Task to complete
Copy out every line of the data that has the word "style" somewhere in it.
[[ Exercise materials, beginning ]]
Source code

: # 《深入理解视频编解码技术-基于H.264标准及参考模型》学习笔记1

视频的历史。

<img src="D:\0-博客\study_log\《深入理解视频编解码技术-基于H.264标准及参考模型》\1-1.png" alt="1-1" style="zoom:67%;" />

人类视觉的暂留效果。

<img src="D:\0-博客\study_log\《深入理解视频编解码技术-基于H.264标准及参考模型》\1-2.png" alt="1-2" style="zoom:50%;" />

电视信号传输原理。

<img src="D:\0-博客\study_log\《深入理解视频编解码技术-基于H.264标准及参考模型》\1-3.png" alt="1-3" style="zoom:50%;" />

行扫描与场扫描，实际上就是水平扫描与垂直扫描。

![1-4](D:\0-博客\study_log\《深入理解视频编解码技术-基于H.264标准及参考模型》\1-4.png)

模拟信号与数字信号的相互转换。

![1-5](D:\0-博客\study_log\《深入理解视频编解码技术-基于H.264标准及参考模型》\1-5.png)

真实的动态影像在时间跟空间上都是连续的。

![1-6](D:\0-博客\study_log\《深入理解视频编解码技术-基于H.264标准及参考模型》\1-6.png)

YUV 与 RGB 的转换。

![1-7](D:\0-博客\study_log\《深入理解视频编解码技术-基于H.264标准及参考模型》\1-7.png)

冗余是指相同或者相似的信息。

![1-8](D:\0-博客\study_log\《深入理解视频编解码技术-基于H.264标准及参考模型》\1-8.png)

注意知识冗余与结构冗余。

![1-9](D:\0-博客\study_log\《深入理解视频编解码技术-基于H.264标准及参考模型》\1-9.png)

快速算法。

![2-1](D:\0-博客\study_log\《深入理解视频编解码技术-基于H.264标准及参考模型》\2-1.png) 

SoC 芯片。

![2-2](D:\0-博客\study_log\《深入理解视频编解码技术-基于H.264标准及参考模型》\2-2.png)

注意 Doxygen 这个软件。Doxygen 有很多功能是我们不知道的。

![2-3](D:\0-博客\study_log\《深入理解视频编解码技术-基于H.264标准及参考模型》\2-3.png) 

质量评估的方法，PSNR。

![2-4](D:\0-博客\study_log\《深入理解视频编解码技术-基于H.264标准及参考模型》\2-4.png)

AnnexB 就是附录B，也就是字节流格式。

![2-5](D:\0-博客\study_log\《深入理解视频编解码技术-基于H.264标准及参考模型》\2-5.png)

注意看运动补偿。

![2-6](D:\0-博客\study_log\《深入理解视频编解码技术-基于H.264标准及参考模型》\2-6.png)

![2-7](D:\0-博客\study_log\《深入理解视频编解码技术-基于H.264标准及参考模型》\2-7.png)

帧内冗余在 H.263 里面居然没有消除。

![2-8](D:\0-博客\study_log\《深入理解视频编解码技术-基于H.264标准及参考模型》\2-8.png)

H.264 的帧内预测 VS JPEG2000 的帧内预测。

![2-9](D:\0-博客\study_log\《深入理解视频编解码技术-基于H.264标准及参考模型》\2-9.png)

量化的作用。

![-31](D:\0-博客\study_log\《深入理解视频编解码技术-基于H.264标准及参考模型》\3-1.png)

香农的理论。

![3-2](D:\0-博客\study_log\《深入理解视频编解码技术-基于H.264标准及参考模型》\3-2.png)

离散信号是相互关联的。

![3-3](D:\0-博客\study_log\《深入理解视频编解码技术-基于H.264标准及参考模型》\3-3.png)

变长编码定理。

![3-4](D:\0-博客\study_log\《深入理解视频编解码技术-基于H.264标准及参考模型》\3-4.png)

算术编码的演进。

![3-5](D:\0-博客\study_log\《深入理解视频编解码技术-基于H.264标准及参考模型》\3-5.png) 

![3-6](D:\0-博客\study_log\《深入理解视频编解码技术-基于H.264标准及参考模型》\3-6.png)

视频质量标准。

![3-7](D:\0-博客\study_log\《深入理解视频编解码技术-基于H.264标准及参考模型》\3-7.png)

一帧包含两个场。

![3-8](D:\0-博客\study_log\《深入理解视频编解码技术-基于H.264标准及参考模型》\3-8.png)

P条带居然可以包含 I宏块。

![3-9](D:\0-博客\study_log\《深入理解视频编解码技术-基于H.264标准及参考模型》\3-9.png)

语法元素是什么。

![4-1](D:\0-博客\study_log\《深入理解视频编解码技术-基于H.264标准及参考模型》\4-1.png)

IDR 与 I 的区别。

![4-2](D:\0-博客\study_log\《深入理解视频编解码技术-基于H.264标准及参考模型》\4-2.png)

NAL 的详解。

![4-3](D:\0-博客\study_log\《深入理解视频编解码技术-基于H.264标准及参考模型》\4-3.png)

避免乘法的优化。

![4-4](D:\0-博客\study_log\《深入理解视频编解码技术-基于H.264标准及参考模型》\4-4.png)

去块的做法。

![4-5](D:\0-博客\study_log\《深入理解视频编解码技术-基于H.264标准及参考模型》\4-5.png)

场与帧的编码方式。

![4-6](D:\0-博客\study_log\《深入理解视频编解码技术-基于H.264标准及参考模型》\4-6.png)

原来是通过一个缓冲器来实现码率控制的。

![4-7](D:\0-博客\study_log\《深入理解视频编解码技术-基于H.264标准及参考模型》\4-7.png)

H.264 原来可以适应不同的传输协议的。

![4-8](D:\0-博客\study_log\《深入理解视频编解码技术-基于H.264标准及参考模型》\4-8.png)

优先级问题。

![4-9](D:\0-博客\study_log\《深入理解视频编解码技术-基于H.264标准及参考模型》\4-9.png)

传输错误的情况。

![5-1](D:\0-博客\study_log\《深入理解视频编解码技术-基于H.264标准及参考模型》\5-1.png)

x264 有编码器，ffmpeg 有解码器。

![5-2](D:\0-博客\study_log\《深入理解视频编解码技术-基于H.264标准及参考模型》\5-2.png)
[[ Exercise materials, end ]]
Response area
<img src="D:\0-博客\study_log\《深入理解视频编解码技术-基于H.264标准及参考模型》\1-1.png" alt="1-1" style="zoom:67%;" />
<img src="D:\0-博客\study_log\《深入理解视频编解码技术-基于H.264标准及参考模型》\1-2.png" alt="1-2" style="zoom:50%;" />
<img src="D:\0-博客\study_log\《深入理解视频编解码技术-基于H.264标准及参考模型》\1-3.png" alt="1-3" style="zoom:50%;" />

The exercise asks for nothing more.